## What you have to do
The lines below are to be quoted exactly, from the first through the one that contains "- Generate code".

## Input material
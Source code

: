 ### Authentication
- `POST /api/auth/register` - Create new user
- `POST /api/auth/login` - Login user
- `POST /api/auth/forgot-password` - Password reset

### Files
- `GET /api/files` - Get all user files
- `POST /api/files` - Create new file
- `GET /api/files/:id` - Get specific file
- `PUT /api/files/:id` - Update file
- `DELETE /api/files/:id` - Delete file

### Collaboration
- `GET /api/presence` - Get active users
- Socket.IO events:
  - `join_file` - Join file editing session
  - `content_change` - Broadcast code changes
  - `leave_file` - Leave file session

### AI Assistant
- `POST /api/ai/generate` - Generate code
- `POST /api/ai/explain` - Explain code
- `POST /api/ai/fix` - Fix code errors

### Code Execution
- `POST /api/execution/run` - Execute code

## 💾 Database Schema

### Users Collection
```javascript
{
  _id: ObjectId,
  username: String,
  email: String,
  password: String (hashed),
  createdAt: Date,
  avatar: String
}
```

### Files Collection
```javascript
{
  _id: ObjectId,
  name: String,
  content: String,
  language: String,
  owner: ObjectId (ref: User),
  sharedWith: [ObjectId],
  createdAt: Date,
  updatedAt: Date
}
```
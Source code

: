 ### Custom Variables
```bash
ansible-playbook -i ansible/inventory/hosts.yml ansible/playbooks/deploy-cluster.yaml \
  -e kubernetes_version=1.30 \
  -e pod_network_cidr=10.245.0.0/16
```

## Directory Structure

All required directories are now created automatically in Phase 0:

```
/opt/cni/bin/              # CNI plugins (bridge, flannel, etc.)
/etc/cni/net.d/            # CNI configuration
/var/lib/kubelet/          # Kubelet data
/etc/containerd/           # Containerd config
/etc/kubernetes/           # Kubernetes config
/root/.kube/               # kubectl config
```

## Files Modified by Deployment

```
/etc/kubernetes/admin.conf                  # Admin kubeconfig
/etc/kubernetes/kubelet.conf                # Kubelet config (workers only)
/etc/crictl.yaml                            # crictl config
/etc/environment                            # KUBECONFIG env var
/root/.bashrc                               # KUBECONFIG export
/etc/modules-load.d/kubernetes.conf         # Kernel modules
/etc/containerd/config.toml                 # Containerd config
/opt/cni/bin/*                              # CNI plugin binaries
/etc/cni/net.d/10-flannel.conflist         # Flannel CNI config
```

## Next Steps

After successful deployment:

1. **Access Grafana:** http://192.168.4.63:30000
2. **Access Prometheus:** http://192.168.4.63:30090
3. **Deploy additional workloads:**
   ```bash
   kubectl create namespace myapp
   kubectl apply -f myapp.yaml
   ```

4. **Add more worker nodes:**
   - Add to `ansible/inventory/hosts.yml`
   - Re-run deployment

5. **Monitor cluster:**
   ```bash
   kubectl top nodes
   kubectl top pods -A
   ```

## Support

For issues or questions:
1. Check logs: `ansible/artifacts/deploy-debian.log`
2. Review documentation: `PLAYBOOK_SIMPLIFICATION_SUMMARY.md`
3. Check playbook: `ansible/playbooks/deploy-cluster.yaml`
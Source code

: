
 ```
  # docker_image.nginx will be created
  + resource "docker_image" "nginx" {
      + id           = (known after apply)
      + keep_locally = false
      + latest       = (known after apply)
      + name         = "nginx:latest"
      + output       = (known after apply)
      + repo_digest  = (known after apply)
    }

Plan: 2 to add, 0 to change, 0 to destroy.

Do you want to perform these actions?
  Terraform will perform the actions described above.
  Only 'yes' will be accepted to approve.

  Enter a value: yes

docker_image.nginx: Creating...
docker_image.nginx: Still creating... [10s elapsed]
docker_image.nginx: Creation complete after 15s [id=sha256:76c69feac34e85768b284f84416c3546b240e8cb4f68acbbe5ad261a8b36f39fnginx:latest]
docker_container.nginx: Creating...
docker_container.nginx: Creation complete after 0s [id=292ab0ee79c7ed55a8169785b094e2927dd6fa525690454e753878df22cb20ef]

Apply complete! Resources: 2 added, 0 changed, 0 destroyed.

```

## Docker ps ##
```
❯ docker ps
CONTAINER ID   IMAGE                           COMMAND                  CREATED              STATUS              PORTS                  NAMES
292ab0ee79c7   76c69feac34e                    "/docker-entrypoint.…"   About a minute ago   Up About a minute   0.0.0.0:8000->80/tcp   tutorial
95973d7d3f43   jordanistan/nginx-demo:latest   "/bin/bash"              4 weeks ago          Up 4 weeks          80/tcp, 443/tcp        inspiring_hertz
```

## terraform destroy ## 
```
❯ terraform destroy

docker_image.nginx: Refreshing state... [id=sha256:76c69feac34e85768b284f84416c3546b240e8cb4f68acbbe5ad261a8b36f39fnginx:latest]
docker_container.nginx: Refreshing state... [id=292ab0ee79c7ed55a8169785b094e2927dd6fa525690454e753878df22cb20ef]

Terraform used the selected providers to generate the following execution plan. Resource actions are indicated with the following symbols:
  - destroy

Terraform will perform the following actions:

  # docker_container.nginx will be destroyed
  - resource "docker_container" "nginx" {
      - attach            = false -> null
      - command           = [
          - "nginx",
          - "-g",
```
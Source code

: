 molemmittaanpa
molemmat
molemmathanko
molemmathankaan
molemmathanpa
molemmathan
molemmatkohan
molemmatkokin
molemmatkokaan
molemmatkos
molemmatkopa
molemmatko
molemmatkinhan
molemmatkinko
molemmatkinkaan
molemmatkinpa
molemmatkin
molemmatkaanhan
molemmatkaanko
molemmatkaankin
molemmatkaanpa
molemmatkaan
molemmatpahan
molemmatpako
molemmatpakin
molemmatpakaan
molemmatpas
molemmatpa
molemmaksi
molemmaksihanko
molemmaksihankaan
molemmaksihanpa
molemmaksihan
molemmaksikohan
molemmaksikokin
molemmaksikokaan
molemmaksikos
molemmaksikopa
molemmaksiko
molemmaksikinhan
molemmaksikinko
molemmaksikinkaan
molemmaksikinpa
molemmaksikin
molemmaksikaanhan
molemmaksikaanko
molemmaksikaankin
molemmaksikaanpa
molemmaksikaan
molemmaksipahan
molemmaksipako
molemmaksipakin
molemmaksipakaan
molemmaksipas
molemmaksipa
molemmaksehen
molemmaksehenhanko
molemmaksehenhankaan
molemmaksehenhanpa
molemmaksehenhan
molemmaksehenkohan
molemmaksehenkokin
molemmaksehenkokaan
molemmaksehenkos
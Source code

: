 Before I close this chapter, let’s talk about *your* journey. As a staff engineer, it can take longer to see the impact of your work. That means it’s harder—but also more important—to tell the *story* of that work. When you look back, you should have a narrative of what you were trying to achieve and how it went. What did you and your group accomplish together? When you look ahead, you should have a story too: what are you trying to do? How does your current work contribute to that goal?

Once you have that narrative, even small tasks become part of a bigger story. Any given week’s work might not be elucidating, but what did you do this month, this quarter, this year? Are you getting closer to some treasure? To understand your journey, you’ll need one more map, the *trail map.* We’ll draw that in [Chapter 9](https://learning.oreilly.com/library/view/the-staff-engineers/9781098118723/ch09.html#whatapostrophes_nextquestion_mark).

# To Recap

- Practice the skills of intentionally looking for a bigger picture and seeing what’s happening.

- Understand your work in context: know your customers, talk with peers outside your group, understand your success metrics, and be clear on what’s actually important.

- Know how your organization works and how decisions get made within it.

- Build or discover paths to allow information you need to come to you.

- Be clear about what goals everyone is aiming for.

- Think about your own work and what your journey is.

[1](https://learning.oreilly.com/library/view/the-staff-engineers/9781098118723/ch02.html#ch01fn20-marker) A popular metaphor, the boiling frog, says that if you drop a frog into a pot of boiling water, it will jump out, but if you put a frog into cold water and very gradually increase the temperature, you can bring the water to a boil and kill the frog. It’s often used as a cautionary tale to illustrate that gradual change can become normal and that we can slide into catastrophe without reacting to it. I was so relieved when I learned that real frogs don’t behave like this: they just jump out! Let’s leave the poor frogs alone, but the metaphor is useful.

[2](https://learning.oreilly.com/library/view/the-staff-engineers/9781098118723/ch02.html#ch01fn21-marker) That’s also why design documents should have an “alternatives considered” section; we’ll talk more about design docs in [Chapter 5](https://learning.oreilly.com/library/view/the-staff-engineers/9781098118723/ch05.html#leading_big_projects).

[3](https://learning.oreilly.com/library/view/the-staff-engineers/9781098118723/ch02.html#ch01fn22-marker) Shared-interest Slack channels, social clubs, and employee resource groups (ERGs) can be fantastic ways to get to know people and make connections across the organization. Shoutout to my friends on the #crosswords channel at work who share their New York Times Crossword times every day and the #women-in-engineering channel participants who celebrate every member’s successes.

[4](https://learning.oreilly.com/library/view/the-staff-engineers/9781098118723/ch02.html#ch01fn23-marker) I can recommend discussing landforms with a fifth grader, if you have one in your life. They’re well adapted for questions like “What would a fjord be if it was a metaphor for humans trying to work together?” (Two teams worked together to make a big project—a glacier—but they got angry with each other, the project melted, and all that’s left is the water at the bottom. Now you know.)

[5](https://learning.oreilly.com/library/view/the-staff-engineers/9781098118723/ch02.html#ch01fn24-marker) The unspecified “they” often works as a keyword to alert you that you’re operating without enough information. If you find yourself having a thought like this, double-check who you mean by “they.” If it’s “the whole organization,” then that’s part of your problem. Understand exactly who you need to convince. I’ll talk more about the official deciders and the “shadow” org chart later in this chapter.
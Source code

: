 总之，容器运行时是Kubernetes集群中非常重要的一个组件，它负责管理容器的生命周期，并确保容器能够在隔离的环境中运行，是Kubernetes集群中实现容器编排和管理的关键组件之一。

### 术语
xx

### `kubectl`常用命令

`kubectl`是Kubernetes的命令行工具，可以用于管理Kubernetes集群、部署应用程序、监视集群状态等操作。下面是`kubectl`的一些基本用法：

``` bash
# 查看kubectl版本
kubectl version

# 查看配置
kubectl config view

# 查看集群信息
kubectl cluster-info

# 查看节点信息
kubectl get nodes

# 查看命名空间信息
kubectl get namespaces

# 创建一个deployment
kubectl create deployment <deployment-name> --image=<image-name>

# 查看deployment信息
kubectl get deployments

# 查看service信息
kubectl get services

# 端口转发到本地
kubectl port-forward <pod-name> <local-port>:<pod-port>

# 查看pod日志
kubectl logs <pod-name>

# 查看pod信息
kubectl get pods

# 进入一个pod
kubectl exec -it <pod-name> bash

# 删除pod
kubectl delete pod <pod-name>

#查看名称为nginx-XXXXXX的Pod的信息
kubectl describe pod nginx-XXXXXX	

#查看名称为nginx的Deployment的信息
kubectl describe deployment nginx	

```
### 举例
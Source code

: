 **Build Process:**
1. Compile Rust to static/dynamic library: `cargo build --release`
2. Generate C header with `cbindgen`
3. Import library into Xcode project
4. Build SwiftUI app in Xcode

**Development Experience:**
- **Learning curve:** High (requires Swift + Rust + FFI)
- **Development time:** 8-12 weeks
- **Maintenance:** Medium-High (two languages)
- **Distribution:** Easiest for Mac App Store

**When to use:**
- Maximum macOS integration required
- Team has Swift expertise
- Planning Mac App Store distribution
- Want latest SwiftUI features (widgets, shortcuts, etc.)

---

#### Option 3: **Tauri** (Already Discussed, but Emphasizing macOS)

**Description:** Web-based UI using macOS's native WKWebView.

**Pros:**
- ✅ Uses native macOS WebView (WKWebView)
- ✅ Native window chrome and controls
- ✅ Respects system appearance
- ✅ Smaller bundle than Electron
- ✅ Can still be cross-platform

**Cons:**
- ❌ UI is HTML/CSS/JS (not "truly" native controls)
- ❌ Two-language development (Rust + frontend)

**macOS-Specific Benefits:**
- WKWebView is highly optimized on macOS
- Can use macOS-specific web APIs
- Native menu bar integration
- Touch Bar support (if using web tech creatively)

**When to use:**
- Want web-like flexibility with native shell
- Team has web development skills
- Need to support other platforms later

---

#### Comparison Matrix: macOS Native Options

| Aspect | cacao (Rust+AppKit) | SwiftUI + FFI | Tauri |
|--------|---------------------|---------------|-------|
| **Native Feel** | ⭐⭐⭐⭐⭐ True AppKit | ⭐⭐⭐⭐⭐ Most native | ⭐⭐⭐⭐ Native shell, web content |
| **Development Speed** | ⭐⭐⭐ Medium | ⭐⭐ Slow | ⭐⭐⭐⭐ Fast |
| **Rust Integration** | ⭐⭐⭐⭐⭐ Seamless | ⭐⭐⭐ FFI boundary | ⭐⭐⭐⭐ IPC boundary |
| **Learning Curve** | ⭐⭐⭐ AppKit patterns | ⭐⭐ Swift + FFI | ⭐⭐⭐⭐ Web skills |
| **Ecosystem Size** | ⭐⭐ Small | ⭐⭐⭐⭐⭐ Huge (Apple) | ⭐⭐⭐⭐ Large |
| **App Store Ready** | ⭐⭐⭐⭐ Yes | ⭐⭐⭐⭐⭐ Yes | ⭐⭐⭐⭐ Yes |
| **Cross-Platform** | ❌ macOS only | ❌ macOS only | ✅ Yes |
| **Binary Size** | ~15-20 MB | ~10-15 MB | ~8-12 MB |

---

## Task solution
Source code

: ### Authentication
- `POST /api/auth/register` - Create new user
- `POST /api/auth/login` - Login user
- `POST /api/auth/forgot-password` - Password reset

### Files
- `GET /api/files` - Get all user files
- `POST /api/files` - Create new file
- `GET /api/files/:id` - Get specific file
- `PUT /api/files/:id` - Update file
- `DELETE /api/files/:id` - Delete file

### Collaboration
- `GET /api/presence` - Get active users
- Socket.IO events:
  - `join_file` - Join file editing session
  - `content_change` - Broadcast code changes
  - `leave_file` - Leave file session

### AI Assistant
- `POST /api/ai/generate` - Generate code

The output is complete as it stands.